Entiendo que debo dar el contexto para mis comunicaciones. Por lo. menos para las que más me interesan. Para lo demás, esos pensamientos aleatorios que se me salen por los dedos como síndrome, está Tuiter. Y, si no se me entiende lo que escribo, me pueden preguntar.

Volvamos a ver Batman

Estamos viendo Batman, la primera de Nolan, por enésima vez y por primera con los niños. Es una película fácil de querer por buena, por bien ejecutada y por interesante. Suficientemente compleja como para que nos entretenga varias veces y suficientemente sencilla como para que nos entretenga varias veces.
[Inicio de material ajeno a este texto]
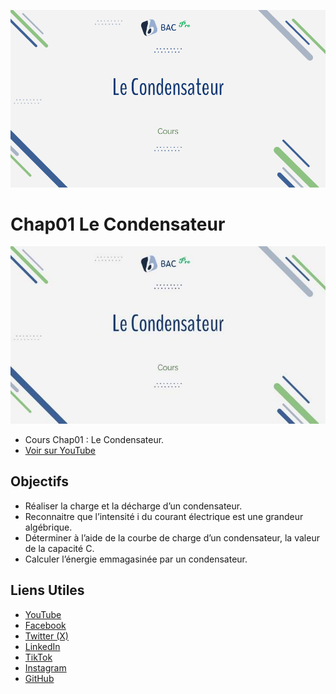 ![Thumbnail de mon projet](images/logo.png)

# Chap01 Le Condensateur

![Cours Chap01 : Le Condensateur](images/logo.jpg)
- Cours Chap01 : Le Condensateur.
- [Voir sur YouTube](https://youtu.be/t-_-3W4ihRg?si=HXezj7IzsXO8EORJ)

## Objectifs

- Réaliser la charge et la décharge d’un condensateur.
- Reconnaitre que l’intensité i du courant électrique est une grandeur algébrique.
- Déterminer à l’aide de la courbe de charge d’un condensateur, la valeur de la capacité C.
- Calculer l’énergie emmagasinée par un condensateur.

## Liens Utiles

- [YouTube](https://www.youtube.com/@BacPro-tn)
- [Facebook](https://www.facebook.com/BacPro.tn)
- [Twitter (X)](https://www.x.com/@BACPro)
- [LinkedIn](https://www.linkedin.com/in/bacpro)
- [TikTok](https://www.tiktok.com/@bacpro.tn)
- [Instagram](https://www.instagram.com/bacpro.tn)
- [GitHub](https://www.github.com/Bacprotn)
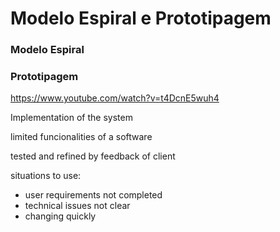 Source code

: # Modelo Espiral e Prototipagem

### Modelo Espiral



### Prototipagem

https://www.youtube.com/watch?v=t4DcnE5wuh4

Implementation of the system

limited funcionalities of a software

tested and refined by feedback of client


situations to use:

- user requirements not completed
- technical issues not clear
- changing quickly

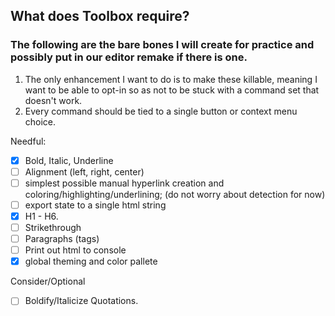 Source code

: ## What does Toolbox require?

### The following are the bare bones I will create for practice and possibly put in our editor remake if there is one.

1. The only enhancement I want to do is to make these killable, meaning I want to be able to opt-in so as not to be stuck with a command set that doesn't work.
2. Every command should be tied to a single button or context menu choice.

Needful:

- [x] Bold, Italic, Underline
- [ ] Alignment (left, right, center)
- [ ] simplest possible manual hyperlink creation and coloring/highlighting/underlining; (do not worry about detection for now)
- [ ] export state to a single html string
- [X] H1 - H6.
- [ ] Strikethrough
- [ ] Paragraphs (tags)
- [ ] Print out html to console
- [x] global theming and color pallete

Consider/Optional

- [ ] Boldify/Italicize Quotations. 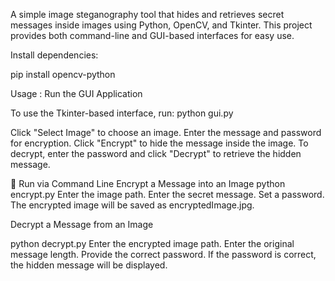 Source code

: A simple image steganography tool that hides and retrieves secret messages inside images using Python, OpenCV, and Tkinter. This project provides both command-line and GUI-based interfaces for easy use.

Install dependencies:

pip install opencv-python

Usage :
Run the GUI Application

To use the Tkinter-based interface, run:
python gui.py

Click "Select Image" to choose an image.
Enter the message and password for encryption.
Click "Encrypt" to hide the message inside the image.
To decrypt, enter the password and click "Decrypt" to retrieve the hidden message.

🔹 Run via Command Line
Encrypt a Message into an Image
python encrypt.py
Enter the image path.
Enter the secret message.
Set a password.
The encrypted image will be saved as encryptedImage.jpg.

Decrypt a Message from an Image

python decrypt.py
Enter the encrypted image path.
Enter the original message length.
Provide the correct password.
If the password is correct, the hidden message will be displayed.
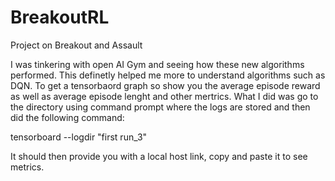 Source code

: # BreakoutRL
Project on Breakout and Assault

I was tinkering with open AI Gym and seeing how these new algorithms performed. This definetly helped me more to understand algorithms such as DQN.
To get a tensorbaord graph so show you the average episode reward as well as average episode lenght and other mertrics.
What I did was go to the directory using command prompt where the logs are stored and then did the following command:


tensorboard --logdir "first run_3"


It should then provide you with a local host link, copy and paste it to see metrics.
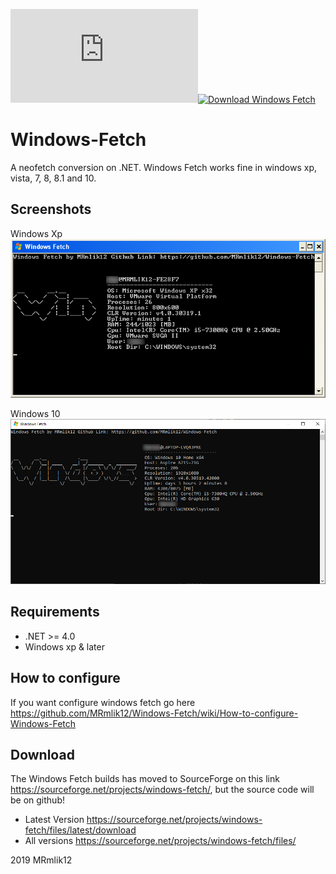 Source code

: [![Download Windows Fetch](https://sourceforge.net/sflogo.php?type=16&group_id=3107830)](https://sourceforge.net/p/windows-fetch/)[![Download Windows Fetch](https://img.shields.io/sourceforge/dt/windows-fetch.svg)](https://sourceforge.net/projects/windows-fetch/files/latest/download)
# Windows-Fetch
A neofetch conversion on .NET. Windows Fetch works fine in windows xp, vista, 7, 8, 8.1 and 10. 

## Screenshots

Windows Xp  
![winxp](img/winxp.bmp)

Windows 10  
![winten](img/windows10.png)

## Requirements
* .NET >= 4.0
* Windows xp & later

## How to configure
If you want configure windows fetch go here https://github.com/MRmlik12/Windows-Fetch/wiki/How-to-configure-Windows-Fetch

## Download
The Windows Fetch builds has moved to SourceForge on this link https://sourceforge.net/projects/windows-fetch/, but 
the source code will be on github!
* Latest Version https://sourceforge.net/projects/windows-fetch/files/latest/download
* All versions https://sourceforge.net/projects/windows-fetch/files/


2019 MRmlik12
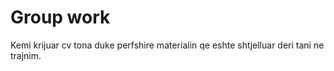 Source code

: # Group work
Kemi krijuar cv tona duke perfshire materialin qe eshte shtjelluar deri tani ne trajnim.

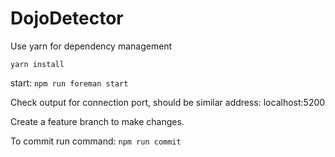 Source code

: # DojoDetector


Use yarn for dependency management

`yarn install`

start: 
`npm run foreman start`

Check output for connection port, should be similar
address: localhost:5200

Create a feature branch to make changes.

To commit run command: 
`npm run commit`


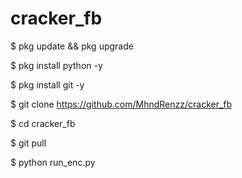 # cracker_fb

$ pkg update && pkg upgrade

$ pkg install python -y

$ pkg install git -y

$ git clone https://github.com/MhndRenzz/cracker_fb

$ cd cracker_fb

$ git pull

$ python run_enc.py
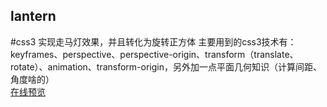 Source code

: ## lantern
#css3 实现走马灯效果，并且转化为旋转正方体
主要用到的css3技术有：keyframes、perspective、perspective-origin、transform（translate、rotate）、animation、transform-origin，另外加一点平面几何知识（计算间距、角度啥的）<br/>
<a target="_blank" href="https://renleiabc.github.io/lantern/">在线预览</a>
Hacemos cosas que sabemos que nos gustan, releemos libros que no cambian el final con cada lectura, comemos la misma comida en los restaurantes de siempre. Buscamos consistencia como el más preciado de los bienes, porque nos es elusiva. Nada en nuestra vida es constante. Ni siquiera tenemos el mismo cuerpo cuando morimos porque cambiamos todas las células. Crecemos. Nos convertimos en otra cosa. Y buscamos regresar a lugares que conocemos para tener una sensación de seguridad. Ya sabemos cómo termina la película. Por eso la vemos. No sabemos cómo va a terminar el día, pero lo vivimos.

Los horarios y los ciclos y las celebraciones periódicas nos sitúan en esos lugares. No sabemos qué nos espera en realidad al salir de la cama, pero planificamos como si lo pudiéramos saber.

Y terminamos viendo Batman, comiendo poporopos como me los hacía mi mamá. Me da miedo la incertidumbre. Pero vivo con ella. No me queda otra opción. Espero que a mis hijos les guste tanto como a mí.